# Chocolate Cichlid dilema



## JJeepGirlwitFish (Oct 28, 2010)

So I came to this forum because i have found them most useful information here vs other sites, but one piece of information i am looking for still evades me. I have two adult Chocolate Cichlids (_Hypselecara temporalis_). I have had them about 2 years and my male is a gorgeous specimen at about 10 inches and my female is about 8 inches. I am considering moving over to peacock bass and would be selling my chocolates, i already have someone who i know is interested. But what the heck is a fair asking price for the pair?
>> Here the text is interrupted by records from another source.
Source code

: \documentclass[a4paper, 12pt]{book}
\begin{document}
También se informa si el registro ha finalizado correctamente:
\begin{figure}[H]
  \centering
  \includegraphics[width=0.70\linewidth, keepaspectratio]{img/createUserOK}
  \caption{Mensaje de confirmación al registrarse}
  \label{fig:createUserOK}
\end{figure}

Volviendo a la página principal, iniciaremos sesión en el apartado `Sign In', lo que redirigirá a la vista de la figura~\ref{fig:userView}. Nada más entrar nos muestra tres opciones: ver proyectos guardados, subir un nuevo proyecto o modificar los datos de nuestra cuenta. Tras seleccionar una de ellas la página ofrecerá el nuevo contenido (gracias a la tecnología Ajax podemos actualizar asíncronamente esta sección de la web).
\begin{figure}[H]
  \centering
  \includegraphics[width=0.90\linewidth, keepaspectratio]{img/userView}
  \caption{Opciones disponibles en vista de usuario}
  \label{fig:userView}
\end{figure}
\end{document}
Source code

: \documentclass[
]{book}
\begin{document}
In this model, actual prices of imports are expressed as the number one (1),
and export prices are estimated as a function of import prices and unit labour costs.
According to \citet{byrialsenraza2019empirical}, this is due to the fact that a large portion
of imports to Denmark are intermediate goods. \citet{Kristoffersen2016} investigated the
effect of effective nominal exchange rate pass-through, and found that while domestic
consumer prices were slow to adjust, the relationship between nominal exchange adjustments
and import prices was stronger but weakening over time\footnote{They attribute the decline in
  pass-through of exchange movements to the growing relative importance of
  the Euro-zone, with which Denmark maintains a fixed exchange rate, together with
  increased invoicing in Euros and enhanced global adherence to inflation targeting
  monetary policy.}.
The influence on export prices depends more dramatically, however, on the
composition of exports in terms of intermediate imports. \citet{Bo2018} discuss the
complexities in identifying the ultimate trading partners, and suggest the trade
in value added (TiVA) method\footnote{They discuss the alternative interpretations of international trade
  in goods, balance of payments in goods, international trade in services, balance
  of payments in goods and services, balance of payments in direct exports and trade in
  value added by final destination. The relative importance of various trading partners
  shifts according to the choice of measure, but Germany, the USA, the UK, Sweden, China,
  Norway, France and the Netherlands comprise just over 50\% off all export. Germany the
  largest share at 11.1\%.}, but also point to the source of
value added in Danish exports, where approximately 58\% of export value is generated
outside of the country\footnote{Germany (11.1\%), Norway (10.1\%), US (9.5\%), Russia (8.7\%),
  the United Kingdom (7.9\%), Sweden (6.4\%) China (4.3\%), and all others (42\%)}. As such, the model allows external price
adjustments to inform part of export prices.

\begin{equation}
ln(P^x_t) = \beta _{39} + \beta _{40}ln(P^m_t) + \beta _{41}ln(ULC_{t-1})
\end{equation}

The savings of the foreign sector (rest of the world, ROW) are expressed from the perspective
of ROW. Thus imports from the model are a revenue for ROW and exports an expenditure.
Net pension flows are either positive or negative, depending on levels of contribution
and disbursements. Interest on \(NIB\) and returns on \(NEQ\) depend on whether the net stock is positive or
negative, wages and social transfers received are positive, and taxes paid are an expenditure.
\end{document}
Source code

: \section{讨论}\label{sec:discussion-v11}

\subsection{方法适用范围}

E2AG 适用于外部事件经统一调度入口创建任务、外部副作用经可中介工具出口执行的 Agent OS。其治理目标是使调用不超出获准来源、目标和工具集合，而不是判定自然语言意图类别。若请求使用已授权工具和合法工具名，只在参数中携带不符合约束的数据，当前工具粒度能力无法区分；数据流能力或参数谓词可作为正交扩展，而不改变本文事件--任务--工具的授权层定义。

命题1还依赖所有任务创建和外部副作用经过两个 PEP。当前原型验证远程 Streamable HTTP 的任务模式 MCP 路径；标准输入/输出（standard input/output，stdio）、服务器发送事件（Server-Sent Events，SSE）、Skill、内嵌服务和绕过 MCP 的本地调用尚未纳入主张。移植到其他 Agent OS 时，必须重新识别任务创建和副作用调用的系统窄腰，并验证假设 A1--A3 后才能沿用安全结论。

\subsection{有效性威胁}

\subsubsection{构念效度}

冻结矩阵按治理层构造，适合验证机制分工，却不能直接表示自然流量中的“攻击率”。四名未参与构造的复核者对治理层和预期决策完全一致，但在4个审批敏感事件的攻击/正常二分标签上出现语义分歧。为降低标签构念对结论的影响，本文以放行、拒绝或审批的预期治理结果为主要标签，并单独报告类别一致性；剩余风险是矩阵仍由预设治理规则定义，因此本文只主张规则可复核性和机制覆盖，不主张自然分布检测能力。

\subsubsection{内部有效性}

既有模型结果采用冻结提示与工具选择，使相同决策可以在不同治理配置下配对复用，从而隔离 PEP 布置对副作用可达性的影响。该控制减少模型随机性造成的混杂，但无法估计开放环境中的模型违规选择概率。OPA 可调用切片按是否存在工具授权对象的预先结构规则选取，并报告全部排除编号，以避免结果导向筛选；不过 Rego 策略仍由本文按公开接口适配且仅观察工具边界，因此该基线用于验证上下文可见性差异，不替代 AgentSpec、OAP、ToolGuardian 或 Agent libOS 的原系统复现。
They are a proven breeding pair but due to having convicts in the tank with them, i have never successfully gotten babies.

(by the way,for those of you wondering, yes i know peacock bass get very large and yes i know they eat live food)


----------



## xXGrEeNxTeRrOrXx (Jan 25, 2006)

Definitely depends on your area. Around here, I could probably ask for 100 bucks for the pair and get it. But around here, Chocolate cichlids are rare. I've never seen one in any of the pet stores......... ah wait, I take that back. I did see a juvie at a local ma and pa shop. He was about 3 inches and they wanted 30 bucks for him. So for a proven breeding pair, a gorgeous 10 inch male and female in mint condition... yeah. 100 bucks.

Your area may be different. If you see chocolates around quite a bit they might not be worth as much.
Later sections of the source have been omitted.